I endured two years of college at UNC Chapel Hill before I volunteered for the draft. The army sent me to play in New York City and then in the Sixtieth Army Band in the Panama Canal Zone. When my enlistment was over in 1957, the GI Bill awarded me four years of college at Boston University, where I studied horn with John Coffee and finished a BM degree in theory. I then went on for a master’s in composition under Hugo Norden and Gardner Read. I also minored in African studies, the beginning of an interest in non-Western music and, later, in ethnomusicology. I supported myself giving guitar lessons and working in the adult learning center (running the elevator, etc.!). My new wife was a music librarian.
I was able to start work on a PhD before I landed a job at Washington and Jefferson College in Washington, Pennsylvania, as chairman of the Music Department. However, W&J was a men’s liberal arts college, isolated from the resources of a metropolitan area and with few opportunities. I started experimenting with the new electronic music style and built my own studio instruments in the attic of my house. Also, I was able to study under Myron Schaeffer at the University of Toronto in 1964.
In 1965, I received a stipend from Tulane University to come to New Orleans to build an electronic music studio for Composer Paul Epstein and myself. Paul and I gave many unusual concerts of the new music. I was able to complete a dissertation on electronic music and received the PhD in 1971. By that time, I had joined the faculty of the School of Music at East Carolina University in Greenville, North Carolina. I started a major in electronic music with the famous Moog IIIp Electronic Music Synthesizer and also began classes and studies in ethnomusicology.
In 1972, I was invited to travel to Malta with some friends from Tulane University, Drs.
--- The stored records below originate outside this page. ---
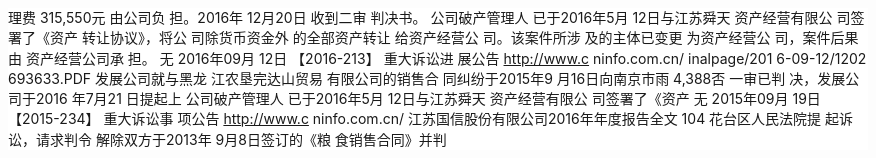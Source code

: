 理费
315,550元
由公司负
担。2016年
12月20日
收到二审
判决书。
公司破产管理人
已于2016年5月
12日与江苏舜天
资产经营有限公
司签署了《资产
转让协议》，将公
司除货币资金外
的全部资产转让
给资产经营公
司。该案件所涉
及的主体已变更
为资产经营公
司，案件后果由
资产经营公司承
担。
无
2016年09月
12日
【2016-213】
重大诉讼进
展公告
http://www.c
ninfo.com.cn/
inalpage/201
6-09-12/1202
693633.PDF
发展公司就与黑龙
江农垦完达山贸易
有限公司的销售合
同纠纷于2015年9
月16日向南京市雨
4,388否
一审已判
决，发展公
司于2016
年7月21
日提起上
公司破产管理人
已于2016年5月
12日与江苏舜天
资产经营有限公
司签署了《资产
无
2015年09月
19日
【2015-234】
重大诉讼事
项公告
http://www.c
ninfo.com.cn/
江苏国信股份有限公司2016年年度报告全文
104
花台区人民法院提
起诉讼，请求判令
解除双方于2013年
9月8日签订的《粮
食销售合同》并判
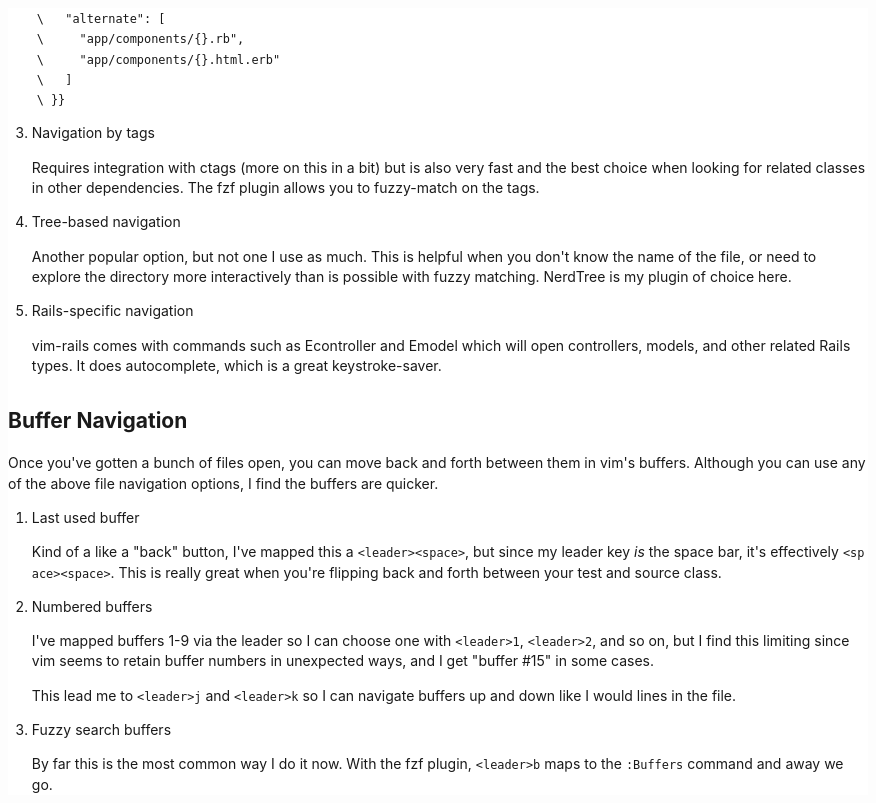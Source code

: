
 ``` vim
    \   "alternate": [
    \     "app/components/{}.rb",
    \     "app/components/{}.html.erb"
    \   ]
    \ }}
```

3. Navigation by tags
    
   Requires integration with ctags (more on this in a bit) but is also very fast and the best choice when looking for
   related classes in other dependencies. The fzf plugin allows you to fuzzy-match on the tags.

4. Tree-based navigation

   Another popular option, but not one I use as much. This is helpful when you don't know the name of the file, or need
   to explore the directory more interactively than is possible with fuzzy matching. NerdTree is my plugin of choice
   here.

5. Rails-specific navigation

   vim-rails comes with commands such as Econtroller and Emodel which will open controllers, models, and other related
   Rails types. It does autocomplete, which is a great keystroke-saver.

## Buffer Navigation

Once you've gotten a bunch of files open, you can move back and forth between them in vim's buffers. Although you can
use any of the above file navigation options, I find the buffers are quicker.

1. Last used buffer

   Kind of a like a "back" button, I've mapped this a `<leader><space>`, but since my leader key _is_ the space bar,
   it's effectively `<space><space>`. This is really great when you're flipping back and forth between your test and
   source class.

2. Numbered buffers

   I've mapped buffers 1-9 via the leader so I can choose one with `<leader>1`, `<leader>2`, and so on, but I find this
   limiting since vim seems to retain buffer numbers in unexpected ways, and I get "buffer #15" in some cases.
   
   This lead me to `<leader>j` and `<leader>k` so I can navigate buffers up and down like I would lines in the file.

3. Fuzzy search buffers

   By far this is the most common way I do it now. With the fzf plugin, `<leader>b` maps to the `:Buffers` command and
   away we go.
Norma McLeod and Marcia Herndon. Marcia had completed a dissertation on the folk singers there, and she and Norma were going back for a vacation and wanted to encourage my studies in some areas there. I settled on the ubiquitous church bells and their musical signals. There wasn’t enough time to cover everything, but it was enough to organize a few conclusions.
Returning to East Carolina, I started a master’s degree in ethnomusicology and prepared a number of graduates for doctorial studies elsewhere.
In the 1980s I began to enjoy singing and started voice lessons. In the summers, I attended classes and workshops with Robert Shaw and Sir David Wilcox at Westminster Choir College. We gave famous performances in New York City at Carnegie Hall, Riverside Church, and Alice Tully Hall.
I retired in 1990 into a quiet, thoughtful life with a few hobbies and a lot of memories.